*** PROVIDED RECORDS

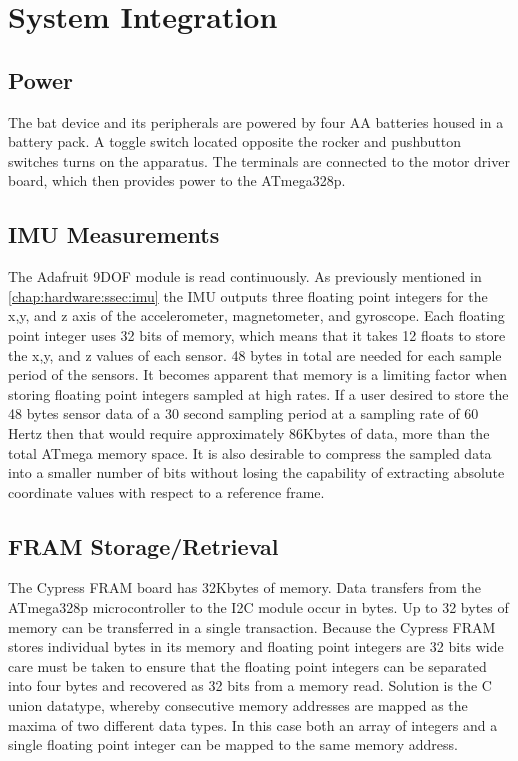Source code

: \chapter{System Integration}
\label{chap:sysint}

\section{Power}

The bat device and its peripherals are powered by four AA batteries housed in a battery pack.  A toggle switch located opposite the rocker and pushbutton switches turns on the apparatus.  The terminals are connected to the motor driver board, which then provides power to the ATmega328p.

\section{IMU Measurements}

The Adafruit 9DOF module is read continuously.  As previously mentioned in \autoref{chap:hardware:ssec:imu} the IMU outputs three floating point integers for the x,y, and z axis of the accelerometer, magnetometer, and gyroscope.  Each floating point integer uses 32 bits of memory, which means that it takes 12 floats to store the x,y, and z values of each sensor.  48 bytes in total are needed for each sample period of the sensors.  It becomes apparent that memory is a limiting factor when storing floating point integers sampled at high rates.  If a user desired to store the 48 bytes sensor data of a 30 second sampling period at a sampling rate of 60 Hertz then that would require approximately 86Kbytes of data, more than the total ATmega memory space.  It is also desirable to compress the sampled data into a smaller number of bits without losing the capability of extracting absolute coordinate values with respect to a reference frame.


\section{FRAM Storage/Retrieval}

The Cypress FRAM board has 32Kbytes of memory.  Data transfers from the ATmega328p microcontroller to the I2C module occur in bytes.  Up to 32 bytes of memory can be transferred in a single transaction.  Because the Cypress FRAM stores individual bytes in its memory and floating point integers are 32 bits wide care must be taken to ensure that the floating point integers can be separated into four bytes and recovered as 32 bits from a memory read.  Solution is the C union datatype, whereby consecutive memory addresses are mapped as the maxima of two different data types. In this case both an array of integers and a single floating point integer can be mapped to the same memory address.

******

§ **TASK OBJECTIVE**
Repeat the data word for word. Skip the pictures.

§ **RESULT FOR THIS TASK**
Source code

: \chapter{System Integration}
\label{chap:sysint}

\section{Power}

The bat device and its peripherals are powered by four AA batteries housed in a battery pack.  A toggle switch located opposite the rocker and pushbutton switches turns on the apparatus.  The terminals are connected to the motor driver board, which then provides power to the ATmega328p.

\section{IMU Measurements}

The Adafruit 9DOF module is read continuously.  As previously mentioned in \autoref{chap:hardware:ssec:imu} the IMU outputs three floating point integers for the x,y, and z axis of the accelerometer, magnetometer, and gyroscope.  Each floating point integer uses 32 bits of memory, which means that it takes 12 floats to store the x,y, and z values of each sensor.  48 bytes in total are needed for each sample period of the sensors.  It becomes apparent that memory is a limiting factor when storing floating point integers sampled at high rates.  If a user desired to store the 48 bytes sensor data of a 30 second sampling period at a sampling rate of 60 Hertz then that would require approximately 86Kbytes of data, more than the total ATmega memory space.  It is also desirable to compress the sampled data into a smaller number of bits without losing the capability of extracting absolute coordinate values with respect to a reference frame.


\section{FRAM Storage/Retrieval}

The Cypress FRAM board has 32Kbytes of memory.  Data transfers from the ATmega328p microcontroller to the I2C module occur in bytes.  Up to 32 bytes of memory can be transferred in a single transaction.  Because the Cypress FRAM stores individual bytes in its memory and floating point integers are 32 bits wide care must be taken to ensure that the floating point integers can be separated into four bytes and recovered as 32 bits from a memory read.  Solution is the C union datatype, whereby consecutive memory addresses are mapped as the maxima of two different data types. In this case both an array of integers and a single floating point integer can be mapped to the same memory address.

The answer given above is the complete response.